I have a string $src with two variable placeholders %%itemA%% and %%itemB%% . The idea is for the regular expression to match any term listed ITEMA|ITEMB|ITEMC , case insensitively, and replace the term with the value of the array item using the term as the array key.

$replacements = [
    'itemA' => 'replacedItemA',
    'itemB' => 'replacedItemB',
    'itemC' => 'replacedItemC'
];

$src = "A B C %%itemA%% D E F %%itemB%% G H I";

$src = preg_replace('/\%\%(ITEMA|ITEMB|ITEMC)%%/i', $replacements['\1'], $src);

echo $src;

In this example the expected result is for %%itemA%% to be replaced with $replacements['itemA'] 's value and %%itemB%% to be replaced with $replacements['itemB'] 's value

Expected output from the echo was

ABC replacedItemA DEF replacedItemB GHI

Actual output, oddly, simply replaced the found terms with nothing (note the double spaces where the variable was removed)

ABCDEFGHI

Why is the term's string not being used in the $replacements['key'] to use the value of the array variable?

Answer 1

Your approach is wrong.
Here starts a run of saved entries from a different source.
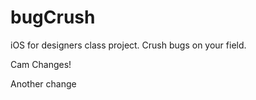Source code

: # bugCrush
iOS for designers class project. Crush bugs on your field.


Cam Changes!

Another change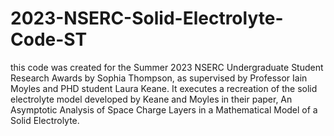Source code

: # 2023-NSERC-Solid-Electrolyte-Code-ST

this code was created for the Summer 2023 NSERC Undergraduate Student Research Awards by Sophia Thompson, 
as supervised by Professor Iain Moyles and PHD student Laura Keane. 
It executes a recreation of the solid electrolyte model developed by Keane and Moyles in their paper, 
An Asymptotic Analysis of Space Charge Layers in a Mathematical Model of a Solid Electrolyte.
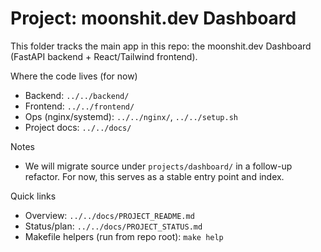 # Project: moonshit.dev Dashboard

This folder tracks the main app in this repo: the moonshit.dev Dashboard (FastAPI backend + React/Tailwind frontend).

Where the code lives (for now)
- Backend: `../../backend/`
- Frontend: `../../frontend/`
- Ops (nginx/systemd): `../../nginx/`, `../../setup.sh`
- Project docs: `../../docs/`

Notes
- We will migrate source under `projects/dashboard/` in a follow-up refactor. For now, this serves as a stable entry point and index.

Quick links
- Overview: `../../docs/PROJECT_README.md`
- Status/plan: `../../docs/PROJECT_STATUS.md`
- Makefile helpers (run from repo root): `make help`
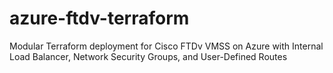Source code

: # azure-ftdv-terraform
Modular Terraform deployment for Cisco FTDv VMSS on Azure with Internal Load Balancer, Network Security Groups, and User-Defined Routes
Since you are dealing with literal strings, you can avoid the regex and use a faster way:

$replacements = [
    '%%itemA%%' => 'replacedItemA',
    '%%itemB%%' => 'replacedItemB',
    '%%itemC%%' => 'replacedItemC'
];

$str = strtr($str, $replacements);

Answer 2

You just need to replace the preg_replace with preg_replace_callback like this:

$src = preg_replace_callback('/%%(ITEM[ABC])%%/i', function ($m) use ($replacements) {
 return isset($replacements[$m[1]]) ? $replacements[$m[1]] : $m[0];
}
, $src);

See IDEONE demo

The issue is that \\1 backreference can only be used inside the pattern to refer to the text captured with the first capturing group or inside a replacement pattern, but only as a literal part of it. The \\1 is not automatically evaluated to be used as an argument.

I also contracted the pattern a bit, but I guess it is just a sample.